L’Otan n’a pas assez de munitions pour l’Ukraine

Par Jean-Louis Tremblais LE FIGARO

Publié  le 24/02/2023

Selon des estimations américaines, l’armée ukrainienne tire quotidiennement 5000 obus, soit 150.000 par mois. YASUYOSHI CHIBA / AFP

DÉCRYPTAGE – Alors que le conflit russo-ukrainien entre dans sa deuxième année, l’Otan s’inquiète car Kiev consomme plus de munitions que l’Alliance n’en produit!

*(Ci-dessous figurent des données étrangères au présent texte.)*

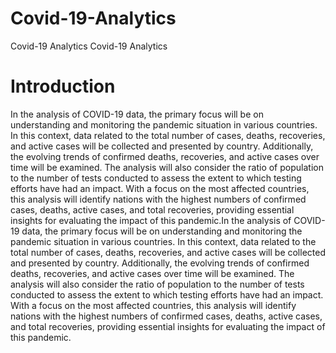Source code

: # Covid-19-Analytics
Covid-19 Analytics
Covid-19 Analytics
# Introduction

In the analysis of COVID-19 data, the primary focus will be on understanding and monitoring the pandemic situation in various countries. In this context, data related to the total number of cases, deaths, recoveries, and active cases will be collected and presented by country. Additionally, the evolving trends of confirmed deaths, recoveries, and active cases over time will be examined. The analysis will also consider the ratio of population to the number of tests conducted to assess the extent to which testing efforts have had an impact. With a focus on the most affected countries, this analysis will identify nations with the highest numbers of confirmed cases, deaths, active cases, and total recoveries, providing essential insights for evaluating the impact of this pandemic.In the analysis of COVID-19 data, the primary focus will be on understanding and monitoring the pandemic situation in various countries. In this context, data related to the total number of cases, deaths, recoveries, and active cases will be collected and presented by country. Additionally, the evolving trends of confirmed deaths, recoveries, and active cases over time will be examined. The analysis will also consider the ratio of population to the number of tests conducted to assess the extent to which testing efforts have had an impact. With a focus on the most affected countries, this analysis will identify nations with the highest numbers of confirmed cases, deaths, active cases, and total recoveries, providing essential insights for evaluating the impact of this pandemic.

Volodymyr Zelensky réclame toujours plus d’armements et de munitions. C’est le leitmotiv de chacun de ses déplacements extérieurs. Le hic, c’est que les stocks de l’Otan fondent comme neige au soleil. Car la «guerre d’attrition» (utilisation massive de l’artillerie) que se livrent Moscou et Kiev est vorace en missiles, roquettes et obus. C’est ce que vient de rappeler Jens Stoltenberg, secrétaire général de l’organisation atlantique, dans une déclaration où l’inquiétude est palpable: «Il est clair que nous sommes dans une course à la logistique. La résistance de Kiev face à Moscou dépense une énorme quantité de munitions et épuise les stocks de ses alliés.» Et le patron de l’Otan d’alerter sur une éventuelle pénurie: «Le rythme actuel d’utilisation de munitions est beaucoup plus élevé que notre rythme actuel de production.»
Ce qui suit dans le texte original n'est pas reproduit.